Differentiation of Friend erythroleukemia cells induced by benzodiazepines.

Many benzodiazepines of the type whose receptors are found in peripheral tissues cause the differentiation of cultured Friend erythroleukemia cells. The maximal level of induction of hemoglobin synthesis is 10-80% of the cells, depending on the compound tested. The induction is concentration and time dependent, requiring micromolar amounts of the drugs and about 5 days of treatment for full expression. The time course is very similar to that observed for a well-studied inducer, dimethyl sulfoxide. The affinities of the agents for the peripheral-type benzodiazepine binding site are not correlated with their capacity to induce differentiation. Also, the biological effect is stereospecific since the (3S) stereoisomer Ro11 -6896 is at least an order of magnitude more potent than its (3R) enantiomer, Ro11 -6893. The benzodiazepine effect exhibits definite structure-activity relationships.

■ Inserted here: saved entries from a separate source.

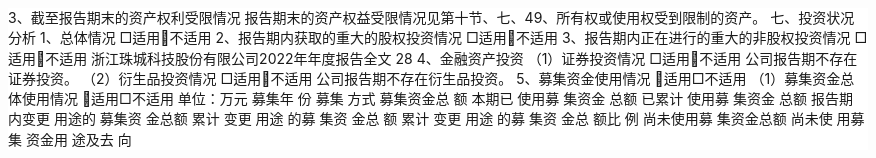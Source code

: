 3、截至报告期末的资产权利受限情况
报告期末的资产权益受限情况见第十节、七、49、所有权或使用权受到限制的资产。
七、投资状况分析
1、总体情况
□适用不适用
2、报告期内获取的重大的股权投资情况
□适用不适用
3、报告期内正在进行的重大的非股权投资情况
□适用不适用
浙江珠城科技股份有限公司2022年年度报告全文
28
4、金融资产投资
（1）证券投资情况
□适用不适用
公司报告期不存在证券投资。
（2）衍生品投资情况
□适用不适用
公司报告期不存在衍生品投资。
5、募集资金使用情况
适用□不适用
（1）募集资金总体使用情况
适用□不适用
单位：万元
募集年
份
募集
方式
募集资金总
额
本期已
使用募
集资金
总额
已累计
使用募
集资金
总额
报告期
内变更
用途的
募集资
金总额
累计
变更
用途
的募
集资
金总
额
累计
变更
用途
的募
集资
金总
额比
例
尚未使用募
集资金总额
尚未使
用募集
资金用
途及去
向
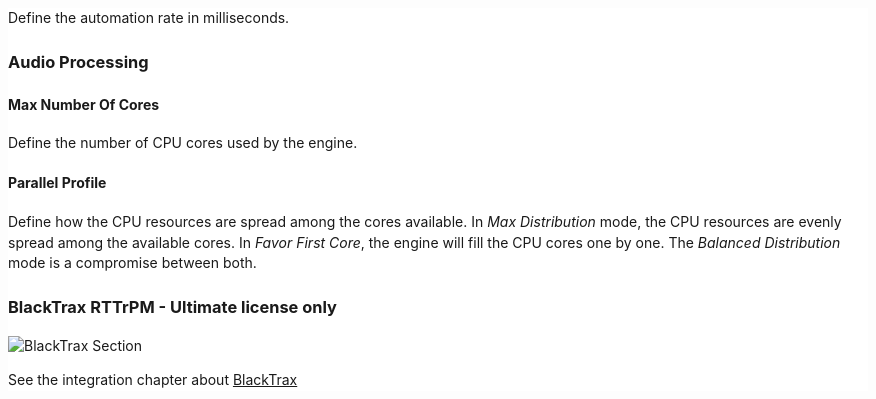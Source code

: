 Define the automation rate in milliseconds.

### Audio Processing
#### Max Number Of Cores

Define the number of CPU cores used by the engine.

#### Parallel Profile

Define how the CPU resources are spread among the cores available. In _Max Distribution_ mode, the CPU resources are evenly spread among the available cores.
In _Favor First Core_, the engine will fill the CPU cores one by one. The _Balanced Distribution_ mode is a compromise between both.

### BlackTrax RTTrPM - Ultimate license only

![BlackTrax Section](https://media.githubusercontent.com/media/FLUX-SE/doc_images/main/SpatR/Preference/Blacktrax.png)

See the integration chapter about [BlackTrax](ThirdParty_BlackTrax.md)
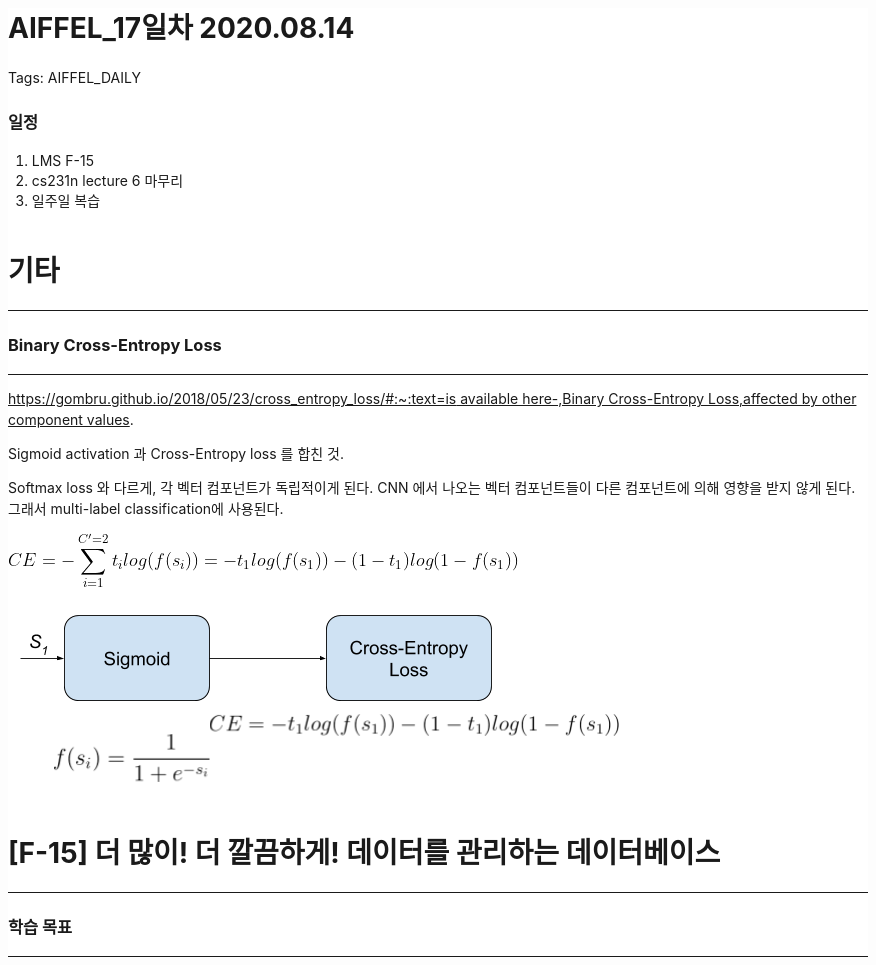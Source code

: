 # AIFFEL_17일차 2020.08.14

Tags: AIFFEL_DAILY

### 일정

1. LMS F-15
2. cs231n lecture 6 마무리
3. 일주일 복습

# 기타

---

### Binary Cross-Entropy Loss

---

[https://gombru.github.io/2018/05/23/cross_entropy_loss/#:~:text=is available here-,Binary Cross-Entropy Loss,affected by other component values](https://gombru.github.io/2018/05/23/cross_entropy_loss/#:~:text=is%20available%20here-,Binary%20Cross%2DEntropy%20Loss,affected%20by%20other%20component%20values).

Sigmoid activation 과 Cross-Entropy loss 를 합친 것.

Softmax loss 와 다르게, 각 벡터 컴포넌트가 독립적이게 된다. CNN 에서 나오는 벡터 컴포넌트들이 다른 컴포넌트에 의해 영향을 받지 않게 된다. 그래서 multi-label classification에 사용된다.

![images/Untitled.png](images/Untitled.png)

![images/Untitled%201.png](images/Untitled%201.png)

# [F-15] 더 많이! 더 깔끔하게! 데이터를 관리하는 데이터베이스

---

### **학습 목표**

---
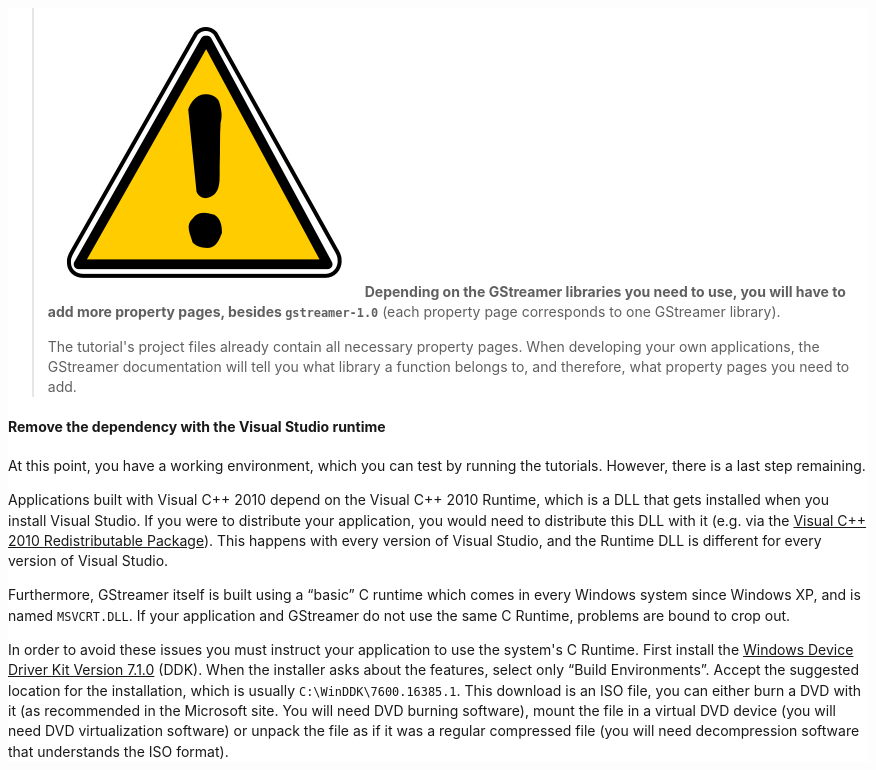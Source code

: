 > ![Warning](images/icons/emoticons/warning.svg)
> **Depending on the GStreamer libraries you need to use, you will have to add more property pages,
> besides `gstreamer-1.0`**  (each property page corresponds to one GStreamer library).
>
> The tutorial's project files already contain all necessary property pages. When developing your own applications,
> the GStreamer documentation will tell you what library a function belongs to, and therefore, what property pages you need to add.

#### Remove the dependency with the Visual Studio runtime

At this point, you have a working environment, which you can test by
running the tutorials. However, there is a last step remaining.

Applications built with Visual C++ 2010 depend on the Visual C++ 2010
Runtime, which is a DLL that gets installed when you install Visual
Studio. If you were to distribute your application, you would need to
distribute this DLL with it (e.g. via the [Visual C++ 2010 Redistributable
Package](http://www.microsoft.com/download/en/details.aspx?id=5555)).
This happens with every version of Visual Studio, and the Runtime DLL is
different for every version of Visual Studio.

Furthermore, GStreamer itself is built using a “basic” C runtime which
comes in every Windows system since Windows XP, and is named
`MSVCRT.DLL`. If your application and GStreamer do not use the same C
Runtime, problems are bound to crop out.

In order to avoid these issues you must instruct your application to use
the system's C Runtime. First install the [Windows Device Driver Kit
Version 7.1.0](http://www.microsoft.com/download/en/details.aspx?displaylang=en&id=11800) (DDK).
When the installer asks about the features, select only “Build
Environments”. Accept the suggested location for the installation, which
is usually `C:\WinDDK\7600.16385.1`. This download is an ISO file, you
can either burn a DVD with it (as recommended in the Microsoft site. You
will need DVD burning software), mount the file in a virtual DVD device
(you will need DVD virtualization software) or unpack the file as if it
was a regular compressed file (you will need decompression software that
understands the ISO format).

A 1-methyl group is an absolute requirement, although this is not sufficient in itself. Hydroxyl and methoxyl groups at the 4' position enhance the biological activity, but 4'-chloro decreases it. Substitutions at the 2', 6', and 4 positions also decrease the biological activity, as does the lack of a 2-carbonyl group. These data suggest that the benzodiazepines act in a specific manner to induce the differentiation of Friend erythroleukemia cells.